**What you should do**
Starting with the line that holds "- [x] 实时打印运行日志", copy out each remaining line of the listing below, up to and including the last one, and include nothing else.

========================================

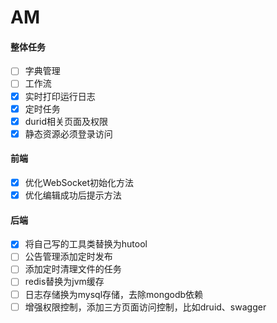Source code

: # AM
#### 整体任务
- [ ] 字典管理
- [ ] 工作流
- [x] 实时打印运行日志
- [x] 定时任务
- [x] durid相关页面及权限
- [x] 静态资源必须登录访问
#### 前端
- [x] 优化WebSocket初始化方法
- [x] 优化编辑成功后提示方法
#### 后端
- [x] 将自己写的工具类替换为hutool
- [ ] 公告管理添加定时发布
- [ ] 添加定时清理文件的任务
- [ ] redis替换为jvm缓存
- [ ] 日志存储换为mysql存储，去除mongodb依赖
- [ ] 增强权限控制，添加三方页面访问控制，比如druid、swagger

========================================

**Answer box**
- [x] 实时打印运行日志
- [x] 定时任务
- [x] durid相关页面及权限
- [x] 静态资源必须登录访问
#### 前端
- [x] 优化WebSocket初始化方法
- [x] 优化编辑成功后提示方法
#### 后端
- [x] 将自己写的工具类替换为hutool
- [ ] 公告管理添加定时发布
- [ ] 添加定时清理文件的任务
- [ ] redis替换为jvm缓存
- [ ] 日志存储换为mysql存储，去除mongodb依赖
- [ ] 增强权限控制，添加三方页面访问控制，比如druid、swagger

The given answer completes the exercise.